3. How much should be included by ADB Realty, Inc in 2007 gross income?
a. P700,000 c. P3,200,000
b. P3,000,000 d. P 0

4. In the immediately preceding problem, assuming that the life of the improvement is 10 years, how
much rent income from the leasehold improvement shall be included in gross income in 2006 if the
outright method is used?
a. P0 c. P600,000
b. P3,000,000 d. P75,000

5. Baguio Swine, Inc. is an entity engaged in animal husbandry, particularly swine.
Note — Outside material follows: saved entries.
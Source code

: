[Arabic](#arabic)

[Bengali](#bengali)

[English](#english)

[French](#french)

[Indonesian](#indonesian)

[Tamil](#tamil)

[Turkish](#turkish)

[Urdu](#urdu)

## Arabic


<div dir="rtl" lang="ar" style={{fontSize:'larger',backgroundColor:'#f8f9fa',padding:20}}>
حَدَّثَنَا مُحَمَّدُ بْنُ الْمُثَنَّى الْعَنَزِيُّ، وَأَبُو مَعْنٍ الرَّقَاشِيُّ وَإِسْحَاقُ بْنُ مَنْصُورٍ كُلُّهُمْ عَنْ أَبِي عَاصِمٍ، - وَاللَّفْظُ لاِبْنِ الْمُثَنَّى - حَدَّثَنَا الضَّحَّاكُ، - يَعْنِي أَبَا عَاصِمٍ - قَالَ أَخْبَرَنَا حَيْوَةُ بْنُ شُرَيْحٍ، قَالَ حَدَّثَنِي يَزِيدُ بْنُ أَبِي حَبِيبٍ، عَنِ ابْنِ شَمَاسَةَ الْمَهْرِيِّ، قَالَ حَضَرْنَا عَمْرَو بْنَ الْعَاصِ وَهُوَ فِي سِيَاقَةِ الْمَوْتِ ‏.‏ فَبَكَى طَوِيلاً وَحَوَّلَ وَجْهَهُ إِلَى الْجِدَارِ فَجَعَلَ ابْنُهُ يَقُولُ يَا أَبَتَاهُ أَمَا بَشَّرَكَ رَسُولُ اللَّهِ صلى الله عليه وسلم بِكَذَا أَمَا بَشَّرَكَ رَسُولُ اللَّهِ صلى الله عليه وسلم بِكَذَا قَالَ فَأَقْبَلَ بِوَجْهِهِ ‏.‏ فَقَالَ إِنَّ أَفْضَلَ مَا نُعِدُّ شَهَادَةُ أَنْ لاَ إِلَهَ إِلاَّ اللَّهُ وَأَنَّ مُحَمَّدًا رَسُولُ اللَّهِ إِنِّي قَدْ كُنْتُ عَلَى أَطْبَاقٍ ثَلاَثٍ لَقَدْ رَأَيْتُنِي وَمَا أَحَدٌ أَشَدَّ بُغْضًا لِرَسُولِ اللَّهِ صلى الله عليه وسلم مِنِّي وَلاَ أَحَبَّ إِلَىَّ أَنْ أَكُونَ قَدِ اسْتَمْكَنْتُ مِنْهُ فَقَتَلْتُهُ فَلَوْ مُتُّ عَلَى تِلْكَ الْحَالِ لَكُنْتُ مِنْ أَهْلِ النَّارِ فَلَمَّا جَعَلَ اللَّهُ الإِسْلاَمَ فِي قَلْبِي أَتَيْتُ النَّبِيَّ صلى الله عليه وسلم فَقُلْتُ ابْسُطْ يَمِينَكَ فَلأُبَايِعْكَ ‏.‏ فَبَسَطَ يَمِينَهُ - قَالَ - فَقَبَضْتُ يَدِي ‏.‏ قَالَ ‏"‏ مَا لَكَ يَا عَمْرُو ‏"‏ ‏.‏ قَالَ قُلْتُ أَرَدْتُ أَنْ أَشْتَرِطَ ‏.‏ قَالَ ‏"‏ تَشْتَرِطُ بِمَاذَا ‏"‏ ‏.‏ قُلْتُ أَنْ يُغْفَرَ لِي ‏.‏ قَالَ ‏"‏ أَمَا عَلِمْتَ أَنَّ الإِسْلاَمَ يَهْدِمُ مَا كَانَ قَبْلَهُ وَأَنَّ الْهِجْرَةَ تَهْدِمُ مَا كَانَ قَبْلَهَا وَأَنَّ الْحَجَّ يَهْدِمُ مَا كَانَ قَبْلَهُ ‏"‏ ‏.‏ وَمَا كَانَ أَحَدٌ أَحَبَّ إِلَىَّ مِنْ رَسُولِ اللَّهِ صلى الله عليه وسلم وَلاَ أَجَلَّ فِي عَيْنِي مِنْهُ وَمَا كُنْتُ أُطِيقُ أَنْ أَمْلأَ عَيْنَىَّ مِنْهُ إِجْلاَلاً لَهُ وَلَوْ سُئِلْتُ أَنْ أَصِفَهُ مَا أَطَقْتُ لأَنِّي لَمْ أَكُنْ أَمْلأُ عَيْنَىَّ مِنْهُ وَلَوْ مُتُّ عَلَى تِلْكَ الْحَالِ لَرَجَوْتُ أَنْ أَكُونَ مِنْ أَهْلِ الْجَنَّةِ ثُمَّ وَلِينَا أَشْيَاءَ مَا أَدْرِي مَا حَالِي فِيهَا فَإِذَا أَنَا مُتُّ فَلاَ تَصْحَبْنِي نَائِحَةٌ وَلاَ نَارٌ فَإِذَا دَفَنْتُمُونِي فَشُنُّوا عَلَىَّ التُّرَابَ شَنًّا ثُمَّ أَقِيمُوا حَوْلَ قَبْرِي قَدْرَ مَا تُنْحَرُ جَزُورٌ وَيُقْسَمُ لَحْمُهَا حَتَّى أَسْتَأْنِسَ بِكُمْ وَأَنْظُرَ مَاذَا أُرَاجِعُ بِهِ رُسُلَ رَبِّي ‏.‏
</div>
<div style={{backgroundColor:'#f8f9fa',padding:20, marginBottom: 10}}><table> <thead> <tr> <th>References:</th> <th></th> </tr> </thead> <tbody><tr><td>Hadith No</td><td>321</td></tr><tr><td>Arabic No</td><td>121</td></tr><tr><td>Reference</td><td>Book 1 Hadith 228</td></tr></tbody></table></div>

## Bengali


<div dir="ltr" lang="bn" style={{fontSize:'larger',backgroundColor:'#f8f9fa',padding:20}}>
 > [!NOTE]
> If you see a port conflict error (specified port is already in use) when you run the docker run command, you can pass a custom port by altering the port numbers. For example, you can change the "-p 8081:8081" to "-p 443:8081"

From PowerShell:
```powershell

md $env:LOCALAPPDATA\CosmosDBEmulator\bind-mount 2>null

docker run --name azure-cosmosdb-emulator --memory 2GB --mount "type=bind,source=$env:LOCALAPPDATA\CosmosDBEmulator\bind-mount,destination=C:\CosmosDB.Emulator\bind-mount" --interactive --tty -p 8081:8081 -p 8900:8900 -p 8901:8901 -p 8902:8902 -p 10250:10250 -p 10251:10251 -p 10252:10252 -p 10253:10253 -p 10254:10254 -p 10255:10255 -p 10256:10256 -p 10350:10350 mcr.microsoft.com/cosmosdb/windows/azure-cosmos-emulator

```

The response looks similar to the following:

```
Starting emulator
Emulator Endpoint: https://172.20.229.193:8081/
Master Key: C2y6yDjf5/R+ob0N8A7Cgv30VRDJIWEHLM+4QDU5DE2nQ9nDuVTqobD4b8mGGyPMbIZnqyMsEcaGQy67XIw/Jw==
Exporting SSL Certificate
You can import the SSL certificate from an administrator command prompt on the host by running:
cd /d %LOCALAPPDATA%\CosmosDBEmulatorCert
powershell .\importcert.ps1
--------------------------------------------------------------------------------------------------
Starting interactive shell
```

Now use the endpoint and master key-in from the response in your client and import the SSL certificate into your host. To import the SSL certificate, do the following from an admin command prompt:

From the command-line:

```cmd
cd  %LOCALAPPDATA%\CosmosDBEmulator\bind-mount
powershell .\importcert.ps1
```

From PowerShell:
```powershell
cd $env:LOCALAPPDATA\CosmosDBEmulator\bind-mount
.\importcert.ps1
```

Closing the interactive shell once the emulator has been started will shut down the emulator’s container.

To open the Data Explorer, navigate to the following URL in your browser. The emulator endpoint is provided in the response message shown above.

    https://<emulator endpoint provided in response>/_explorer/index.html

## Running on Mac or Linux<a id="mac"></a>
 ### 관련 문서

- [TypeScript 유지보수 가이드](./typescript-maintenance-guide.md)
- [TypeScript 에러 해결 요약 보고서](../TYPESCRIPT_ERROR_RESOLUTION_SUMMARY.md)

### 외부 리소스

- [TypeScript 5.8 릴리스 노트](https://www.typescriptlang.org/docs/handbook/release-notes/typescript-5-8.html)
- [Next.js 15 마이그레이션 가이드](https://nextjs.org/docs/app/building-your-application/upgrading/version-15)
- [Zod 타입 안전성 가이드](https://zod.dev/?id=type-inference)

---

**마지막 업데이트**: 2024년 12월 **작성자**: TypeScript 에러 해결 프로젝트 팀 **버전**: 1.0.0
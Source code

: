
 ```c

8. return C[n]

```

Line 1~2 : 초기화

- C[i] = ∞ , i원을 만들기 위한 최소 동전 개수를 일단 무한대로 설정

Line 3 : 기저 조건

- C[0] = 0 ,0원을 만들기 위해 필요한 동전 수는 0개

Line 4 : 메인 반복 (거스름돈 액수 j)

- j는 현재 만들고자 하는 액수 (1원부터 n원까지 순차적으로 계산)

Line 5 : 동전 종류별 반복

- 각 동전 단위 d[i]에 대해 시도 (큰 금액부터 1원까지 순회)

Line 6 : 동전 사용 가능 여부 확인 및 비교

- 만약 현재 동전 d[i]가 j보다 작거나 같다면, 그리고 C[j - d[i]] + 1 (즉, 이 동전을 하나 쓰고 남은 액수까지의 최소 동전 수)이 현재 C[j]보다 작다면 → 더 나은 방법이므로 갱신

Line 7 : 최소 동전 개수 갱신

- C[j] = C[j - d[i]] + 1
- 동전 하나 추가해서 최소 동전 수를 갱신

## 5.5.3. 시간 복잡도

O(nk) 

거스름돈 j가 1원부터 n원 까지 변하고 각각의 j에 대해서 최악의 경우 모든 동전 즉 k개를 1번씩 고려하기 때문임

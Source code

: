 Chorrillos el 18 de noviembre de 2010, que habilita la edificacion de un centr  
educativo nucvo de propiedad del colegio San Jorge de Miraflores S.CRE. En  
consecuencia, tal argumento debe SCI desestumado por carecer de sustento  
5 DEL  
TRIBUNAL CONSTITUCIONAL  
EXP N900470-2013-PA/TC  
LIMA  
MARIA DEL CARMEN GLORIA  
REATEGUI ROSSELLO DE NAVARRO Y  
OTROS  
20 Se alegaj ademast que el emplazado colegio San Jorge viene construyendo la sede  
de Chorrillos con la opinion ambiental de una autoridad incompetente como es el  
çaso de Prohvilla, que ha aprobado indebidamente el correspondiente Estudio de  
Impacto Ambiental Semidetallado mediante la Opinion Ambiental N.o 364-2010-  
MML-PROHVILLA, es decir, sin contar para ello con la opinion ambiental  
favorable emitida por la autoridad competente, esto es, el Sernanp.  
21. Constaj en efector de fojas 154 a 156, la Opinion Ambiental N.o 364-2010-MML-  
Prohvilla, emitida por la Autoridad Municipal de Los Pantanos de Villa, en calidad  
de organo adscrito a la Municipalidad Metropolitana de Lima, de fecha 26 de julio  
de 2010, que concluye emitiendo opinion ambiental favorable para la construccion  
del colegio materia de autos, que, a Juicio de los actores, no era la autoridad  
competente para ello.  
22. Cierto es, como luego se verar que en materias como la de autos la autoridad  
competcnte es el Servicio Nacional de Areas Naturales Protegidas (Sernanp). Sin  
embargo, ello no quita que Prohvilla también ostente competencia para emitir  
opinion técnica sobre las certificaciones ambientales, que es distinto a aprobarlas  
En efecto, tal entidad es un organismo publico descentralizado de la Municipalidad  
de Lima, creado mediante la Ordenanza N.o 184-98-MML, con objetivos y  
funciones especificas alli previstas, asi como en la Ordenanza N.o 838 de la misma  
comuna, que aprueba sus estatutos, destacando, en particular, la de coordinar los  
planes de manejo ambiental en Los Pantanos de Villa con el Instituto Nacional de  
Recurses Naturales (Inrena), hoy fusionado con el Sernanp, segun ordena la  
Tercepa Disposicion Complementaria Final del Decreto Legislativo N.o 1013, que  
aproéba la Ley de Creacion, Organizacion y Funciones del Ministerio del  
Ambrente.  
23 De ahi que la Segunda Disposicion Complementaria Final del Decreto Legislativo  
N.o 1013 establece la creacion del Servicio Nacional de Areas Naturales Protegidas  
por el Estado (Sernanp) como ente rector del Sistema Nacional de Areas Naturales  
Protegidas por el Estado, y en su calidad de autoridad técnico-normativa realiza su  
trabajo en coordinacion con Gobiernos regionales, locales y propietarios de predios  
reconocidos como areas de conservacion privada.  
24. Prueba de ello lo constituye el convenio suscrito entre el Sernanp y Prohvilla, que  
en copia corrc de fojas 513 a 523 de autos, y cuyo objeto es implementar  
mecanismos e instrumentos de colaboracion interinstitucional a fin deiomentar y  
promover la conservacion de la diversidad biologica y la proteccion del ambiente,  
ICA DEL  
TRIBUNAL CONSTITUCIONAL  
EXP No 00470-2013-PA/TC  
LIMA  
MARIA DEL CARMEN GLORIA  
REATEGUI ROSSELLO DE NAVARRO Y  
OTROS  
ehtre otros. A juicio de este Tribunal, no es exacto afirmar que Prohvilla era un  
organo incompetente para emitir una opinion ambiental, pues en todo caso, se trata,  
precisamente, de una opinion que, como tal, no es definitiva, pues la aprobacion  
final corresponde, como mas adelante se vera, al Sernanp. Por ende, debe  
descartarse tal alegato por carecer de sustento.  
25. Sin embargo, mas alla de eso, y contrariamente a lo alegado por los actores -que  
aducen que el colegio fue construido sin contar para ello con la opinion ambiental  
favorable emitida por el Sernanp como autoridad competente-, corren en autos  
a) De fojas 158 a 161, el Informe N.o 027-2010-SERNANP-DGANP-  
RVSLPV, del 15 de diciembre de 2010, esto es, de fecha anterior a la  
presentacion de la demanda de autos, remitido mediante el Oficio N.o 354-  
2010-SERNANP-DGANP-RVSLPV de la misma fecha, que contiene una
During the current
taxable year, it has the following summary of its operation:

Purchased and sold P16,000,000


Purchase cost of feeders purchased 2,800,000
Raised and sold 10,000,000
Total production cost of feeds, maintenance and 14,000,000
sanitation, labor and attributable overheads

How much is to be included in gross income?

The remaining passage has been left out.